_Exercise instructions_.
The output has to be the full set of records, reproduced exactly, minus any picture.
··· The data ···
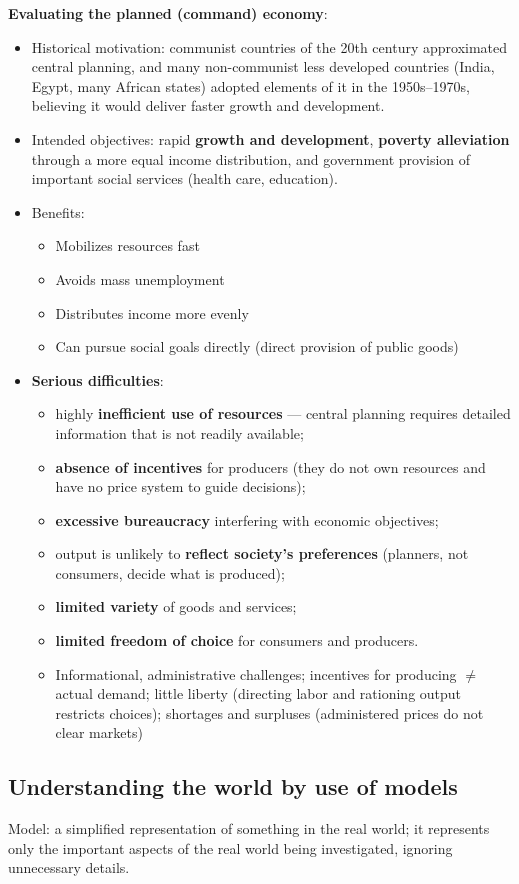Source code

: \textbf{Evaluating the planned (command) economy}:
\begin{itemize}
  \item Historical motivation: communist countries of the 20th century approximated central planning, and many non-communist less developed countries (India, Egypt, many African states) adopted elements of it in the 1950s--1970s, believing it would deliver faster growth and development.
  \item Intended objectives: rapid \textbf{growth and development}, \textbf{poverty alleviation} through a more equal income distribution, and government provision of important social services (health care, education).
  \item Benefits:
  \begin{itemize}
  	\item Mobilizes resources fast
	\item Avoids mass unemployment
	\item Distributes income more evenly
	\item Can pursue social goals directly (direct provision of public goods)
  \end{itemize}
  \item \textbf{Serious difficulties}:
  \begin{itemize}
    \item highly \textbf{inefficient use of resources} --- central planning requires detailed information that is not readily available;
    \item \textbf{absence of incentives} for producers (they do not own resources and have no price system to guide decisions);
    \item \textbf{excessive bureaucracy} interfering with economic objectives;
    \item output is unlikely to \textbf{reflect society's preferences} (planners, not consumers, decide what is produced);
    \item \textbf{limited variety} of goods and services;
    \item \textbf{limited freedom of choice} for consumers and producers.
    \item Informational, administrative challenges; incentives for producing $\neq$ actual demand; little liberty (directing labor and rationing output restricts choices); shortages and surpluses (administered prices do not clear markets)
  \end{itemize}
\end{itemize}
\subsection{Understanding the world by use of models}
Model: a simplified representation of something in the real world; it represents only the important aspects of the real world being investigated, ignoring unnecessary details.
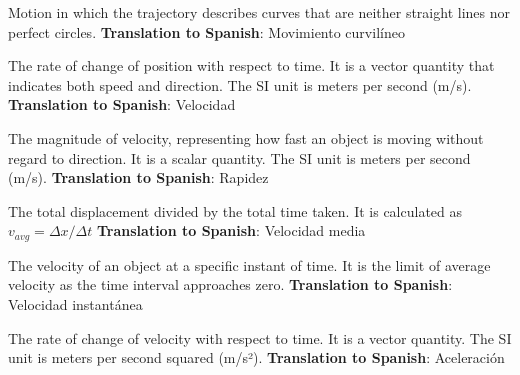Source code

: \begin{vocabulary}
Motion in which the trajectory describes curves that are neither straight lines nor perfect circles. \newline
\textbf{Translation to Spanish}: Movimiento curvilíneo \newline
\end{vocabulary}

\begin{vocabulary}[Velocity]
The rate of change of position with respect to time. It is a vector quantity that indicates both speed and direction. The SI unit is meters per second (m/s). \newline
\textbf{Translation to Spanish}: Velocidad \newline
\end{vocabulary}

\begin{vocabulary}[Speed]
The magnitude of velocity, representing how fast an object is moving without regard to direction. It is a scalar quantity. The SI unit is meters per second (m/s). \newline
\textbf{Translation to Spanish}: Rapidez \newline
\end{vocabulary}

\begin{vocabulary}
The total displacement divided by the total time taken. It is calculated as \( v_{avg} = \Delta x / \Delta t \) \newline
\textbf{Translation to Spanish}: Velocidad media \newline
\end{vocabulary}

\begin{vocabulary}
The velocity of an object at a specific instant of time. It is the limit of average velocity as the time interval approaches zero. \newline
\textbf{Translation to Spanish}: Velocidad instantánea \newline
\end{vocabulary}

\begin{vocabulary}[Acceleration]
The rate of change of velocity with respect to time. It is a vector quantity. The SI unit is meters per second squared (m/s²). \newline
\textbf{Translation to Spanish}: Aceleración \newline
\end{vocabulary}

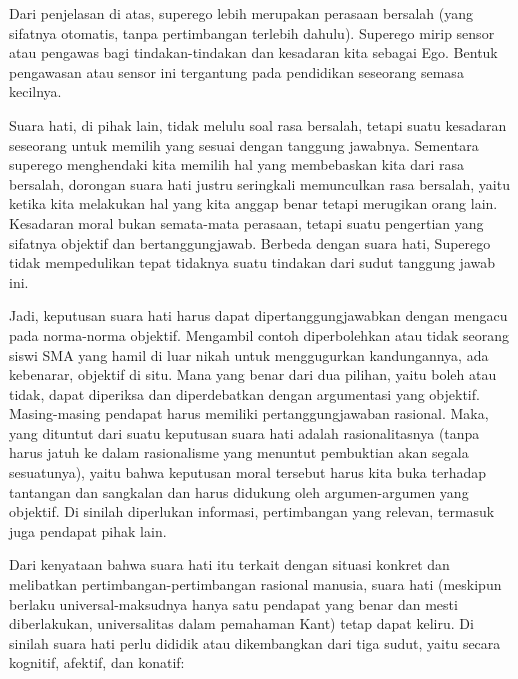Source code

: \documentclass[11pt,twoside,a5paper,openany]{memoir}
\begin{document}
Dari penjelasan di atas, superego lebih merupakan perasaan bersalah
(yang sifatnya otomatis, tanpa pertimbangan terlebih dahulu). Superego
mirip sensor atau pengawas bagi tindakan-tindakan dan kesadaran kita
sebagai Ego. Bentuk pengawasan atau sensor ini tergantung pada
pendidikan seseorang semasa kecilnya.

Suara hati, di pihak lain, tidak melulu soal rasa bersalah, tetapi suatu
kesadaran seseorang untuk memilih yang sesuai dengan tanggung jawabnya.
Sementara superego menghendaki kita memilih hal yang membebaskan kita
dari rasa bersalah, dorongan suara hati justru seringkali memunculkan
rasa bersalah, yaitu ketika kita melakukan hal yang kita anggap benar
tetapi merugikan orang lain. Kesadaran moral bukan semata-mata perasaan,
tetapi suatu pengertian yang sifatnya objektif dan bertanggungjawab.
Berbeda dengan suara hati, Superego tidak mempedulikan tepat tidaknya
suatu tindakan dari sudut tanggung jawab ini.

Jadi, keputusan suara hati harus dapat dipertanggungjawabkan dengan
mengacu pada norma-norma objektif. Mengambil contoh diperbolehkan atau
tidak seorang siswi SMA yang hamil di luar nikah untuk menggugurkan
kandungannya, ada kebenarar, objektif di situ. Mana yang benar dari dua
pilihan, yaitu boleh atau tidak, dapat diperiksa dan diperdebatkan
dengan argumentasi yang objektif. Masing-masing pendapat harus memiliki
pertanggungjawaban rasional. Maka, yang dituntut dari suatu keputusan
suara hati adalah rasionalitasnya (tanpa harus jatuh ke dalam
rasionalisme yang menuntut pembuktian akan segala sesuatunya), yaitu
bahwa keputusan moral tersebut harus kita buka terhadap tantangan dan
sangkalan dan harus didukung oleh argumen-argumen yang objektif. Di
sinilah diperlukan informasi, pertimbangan yang relevan, termasuk juga
pendapat pihak lain.

Dari kenyataan bahwa suara hati itu terkait dengan situasi konkret dan
melibatkan pertimbangan-pertimbangan rasional manusia, suara hati
(meskipun berlaku universal-maksudnya hanya satu pendapat yang benar dan
mesti diberlakukan, universalitas dalam pemahaman Kant) tetap dapat
keliru. Di sinilah suara hati perlu dididik atau dikembangkan dari tiga
sudut, yaitu secara kognitif, afektif, dan konatif:
\end{document}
···
_Your response_.
Source code

: \textbf{Evaluating the planned (command) economy}:
\begin{itemize}
  \item Historical motivation: communist countries of the 20th century approximated central planning, and many non-communist less developed countries (India, Egypt, many African states) adopted elements of it in the 1950s--1970s, believing it would deliver faster growth and development.
  \item Intended objectives: rapid \textbf{growth and development}, \textbf{poverty alleviation} through a more equal income distribution, and government provision of important social services (health care, education).
  \item Benefits:
  \begin{itemize}
  	\item Mobilizes resources fast
	\item Avoids mass unemployment
	\item Distributes income more evenly
	\item Can pursue social goals directly (direct provision of public goods)
  \end{itemize}
  \item \textbf{Serious difficulties}:
  \begin{itemize}
    \item highly \textbf{inefficient use of resources} --- central planning requires detailed information that is not readily available;
    \item \textbf{absence of incentives} for producers (they do not own resources and have no price system to guide decisions);
    \item \textbf{excessive bureaucracy} interfering with economic objectives;
    \item output is unlikely to \textbf{reflect society's preferences} (planners, not consumers, decide what is produced);
    \item \textbf{limited variety} of goods and services;
    \item \textbf{limited freedom of choice} for consumers and producers.
    \item Informational, administrative challenges; incentives for producing $\neq$ actual demand; little liberty (directing labor and rationing output restricts choices); shortages and surpluses (administered prices do not clear markets)
  \end{itemize}
\end{itemize}
\subsection{Understanding the world by use of models}
Model: a simplified representation of something in the real world; it represents only the important aspects of the real world being investigated, ignoring unnecessary details.
Source code

: \begin{vocabulary}
Motion in which the trajectory describes curves that are neither straight lines nor perfect circles. \newline
\textbf{Translation to Spanish}: Movimiento curvilíneo \newline
\end{vocabulary}

\begin{vocabulary}[Velocity]
The rate of change of position with respect to time. It is a vector quantity that indicates both speed and direction. The SI unit is meters per second (m/s). \newline
\textbf{Translation to Spanish}: Velocidad \newline
\end{vocabulary}

\begin{vocabulary}[Speed]
The magnitude of velocity, representing how fast an object is moving without regard to direction. It is a scalar quantity. The SI unit is meters per second (m/s). \newline
\textbf{Translation to Spanish}: Rapidez \newline
\end{vocabulary}

\begin{vocabulary}
The total displacement divided by the total time taken. It is calculated as \( v_{avg} = \Delta x / \Delta t \) \newline
\textbf{Translation to Spanish}: Velocidad media \newline
\end{vocabulary}

\begin{vocabulary}
The velocity of an object at a specific instant of time. It is the limit of average velocity as the time interval approaches zero. \newline
\textbf{Translation to Spanish}: Velocidad instantánea \newline
\end{vocabulary}

\begin{vocabulary}[Acceleration]
The rate of change of velocity with respect to time. It is a vector quantity. The SI unit is meters per second squared (m/s²). \newline
\textbf{Translation to Spanish}: Aceleración \newline
\end{vocabulary}

Source code

: \documentclass[11pt,twoside,a5paper,openany]{memoir}
\begin{document}
Dari penjelasan di atas, superego lebih merupakan perasaan bersalah
(yang sifatnya otomatis, tanpa pertimbangan terlebih dahulu). Superego
mirip sensor atau pengawas bagi tindakan-tindakan dan kesadaran kita
sebagai Ego. Bentuk pengawasan atau sensor ini tergantung pada
pendidikan seseorang semasa kecilnya.

Suara hati, di pihak lain, tidak melulu soal rasa bersalah, tetapi suatu
kesadaran seseorang untuk memilih yang sesuai dengan tanggung jawabnya.
Sementara superego menghendaki kita memilih hal yang membebaskan kita
dari rasa bersalah, dorongan suara hati justru seringkali memunculkan
rasa bersalah, yaitu ketika kita melakukan hal yang kita anggap benar
tetapi merugikan orang lain. Kesadaran moral bukan semata-mata perasaan,
tetapi suatu pengertian yang sifatnya objektif dan bertanggungjawab.
Berbeda dengan suara hati, Superego tidak mempedulikan tepat tidaknya
suatu tindakan dari sudut tanggung jawab ini.

Jadi, keputusan suara hati harus dapat dipertanggungjawabkan dengan
mengacu pada norma-norma objektif. Mengambil contoh diperbolehkan atau
tidak seorang siswi SMA yang hamil di luar nikah untuk menggugurkan
kandungannya, ada kebenarar, objektif di situ. Mana yang benar dari dua
pilihan, yaitu boleh atau tidak, dapat diperiksa dan diperdebatkan
dengan argumentasi yang objektif. Masing-masing pendapat harus memiliki
pertanggungjawaban rasional. Maka, yang dituntut dari suatu keputusan
suara hati adalah rasionalitasnya (tanpa harus jatuh ke dalam
rasionalisme yang menuntut pembuktian akan segala sesuatunya), yaitu
bahwa keputusan moral tersebut harus kita buka terhadap tantangan dan
sangkalan dan harus didukung oleh argumen-argumen yang objektif. Di
sinilah diperlukan informasi, pertimbangan yang relevan, termasuk juga
pendapat pihak lain.

Dari kenyataan bahwa suara hati itu terkait dengan situasi konkret dan
melibatkan pertimbangan-pertimbangan rasional manusia, suara hati
(meskipun berlaku universal-maksudnya hanya satu pendapat yang benar dan
mesti diberlakukan, universalitas dalam pemahaman Kant) tetap dapat
keliru. Di sinilah suara hati perlu dididik atau dikembangkan dari tiga
sudut, yaitu secara kognitif, afektif, dan konatif:
\end{document}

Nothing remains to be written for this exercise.